Salin Artikel

Negara, Aparat dan Ormas Berperan atas Pembatasan Kebebasan Berkumpul

Khusus negara, pembatasan kebebasan berkumpul tersebut seringkali dilakukan melalui penciptaan ketakutan semu. Misalnya dengan memunculkan kembali isu bahaya laten komunisme.

"Ini realitas. Contohnya negara masih sering menciptakan ketakutan berlebihan. Kita ingat empat tahun terakhir ini isu kebangkitan komunisme seolah dihidupkan lagi," ujar Yati dalam konferensi pers di Kantor Kontras, Kwitang, Jakarta Pusat, Jumat (6/12/2019).

Dengan demikian muncul persepsi yang berkembang di masyarakat bahwa setiap pertemuan dan diskusi membahas komunisme atau peristiwa 1965, harus segera diantisipasi.

"Sehingga nanti seolah ada kesepakatan secara tidak sadar masyarakat akan melakukan pembubaran (terhadap pertemuan atau diskusi itu).

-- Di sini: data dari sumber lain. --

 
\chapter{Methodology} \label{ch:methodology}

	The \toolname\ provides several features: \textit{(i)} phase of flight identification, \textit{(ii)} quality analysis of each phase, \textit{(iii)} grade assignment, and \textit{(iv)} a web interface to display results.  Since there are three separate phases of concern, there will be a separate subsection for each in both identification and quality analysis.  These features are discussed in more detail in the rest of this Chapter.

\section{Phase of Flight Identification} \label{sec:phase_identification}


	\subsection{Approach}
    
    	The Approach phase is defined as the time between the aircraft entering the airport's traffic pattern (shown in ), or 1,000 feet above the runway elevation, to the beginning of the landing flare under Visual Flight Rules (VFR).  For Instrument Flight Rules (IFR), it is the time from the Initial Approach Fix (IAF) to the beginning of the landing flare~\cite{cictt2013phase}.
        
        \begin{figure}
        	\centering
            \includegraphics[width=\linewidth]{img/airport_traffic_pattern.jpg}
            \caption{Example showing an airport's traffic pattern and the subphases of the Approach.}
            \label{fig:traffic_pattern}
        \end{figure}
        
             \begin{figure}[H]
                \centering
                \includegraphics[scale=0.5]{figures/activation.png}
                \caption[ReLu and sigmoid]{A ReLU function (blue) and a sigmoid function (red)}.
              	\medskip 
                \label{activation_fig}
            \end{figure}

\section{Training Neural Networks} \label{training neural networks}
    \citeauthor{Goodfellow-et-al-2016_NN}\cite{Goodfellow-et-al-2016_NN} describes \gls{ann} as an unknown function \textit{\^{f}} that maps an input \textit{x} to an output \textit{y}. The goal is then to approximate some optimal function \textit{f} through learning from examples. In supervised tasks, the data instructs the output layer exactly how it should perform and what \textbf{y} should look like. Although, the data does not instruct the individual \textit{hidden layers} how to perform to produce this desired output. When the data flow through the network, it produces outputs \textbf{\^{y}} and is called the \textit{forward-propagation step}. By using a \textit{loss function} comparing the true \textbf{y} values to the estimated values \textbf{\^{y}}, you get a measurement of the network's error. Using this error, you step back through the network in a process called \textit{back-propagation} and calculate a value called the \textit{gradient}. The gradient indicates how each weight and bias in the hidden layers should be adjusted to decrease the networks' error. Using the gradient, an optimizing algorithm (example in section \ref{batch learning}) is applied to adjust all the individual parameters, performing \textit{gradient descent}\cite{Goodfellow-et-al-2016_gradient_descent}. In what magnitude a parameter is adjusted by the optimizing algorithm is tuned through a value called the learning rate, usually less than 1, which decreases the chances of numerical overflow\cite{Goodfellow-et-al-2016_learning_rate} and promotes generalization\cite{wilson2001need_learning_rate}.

Padahal, kalau kita telusuri isu bangkitnya komunisme ini masih terlalu prematur untuk dijadikan justifikasi," tutur Yati.

Sementara, peran aparat keamanan, yakni TNI-Polri dalam membatasi kebebasan berkumpul seringkali dilakukan secara langsung dan tidak langsung.

Pembatasan secara langsung, misalnya dengan tak memberikan izin keramaian atau lewat pembubaran yang dilakukan aparat.

Pembatasan secara tidak langsung, misalnya pembiaran terhadap organisasi masyarakat tertentu yang melakukan tindakan persekusi, yakni dengan memberhentikan pertemuan, diskusi atau kegiatan sebuah kelompok.

"Dalam kondisi ini, ada hubungan simbisosis mutualisme di antara ormas dengan aparat keamanan. Mengapa bisa demikian? Tentu ada penyebabnya, " tutur Yati.

Salah satunya, karena pemahaman aparat keamanan soal azas kebebasan berkumpul yang masih rendah.

Kontras pernah mewawancara langsung dengan aparat keamanan. Hasil wawancara menunjukkan hal itu.

Aparat seringkali menggunakan kerangka berpikir mayoritas dan minoritas dalam menghadapi tekanan akan kebebasan berkumpul.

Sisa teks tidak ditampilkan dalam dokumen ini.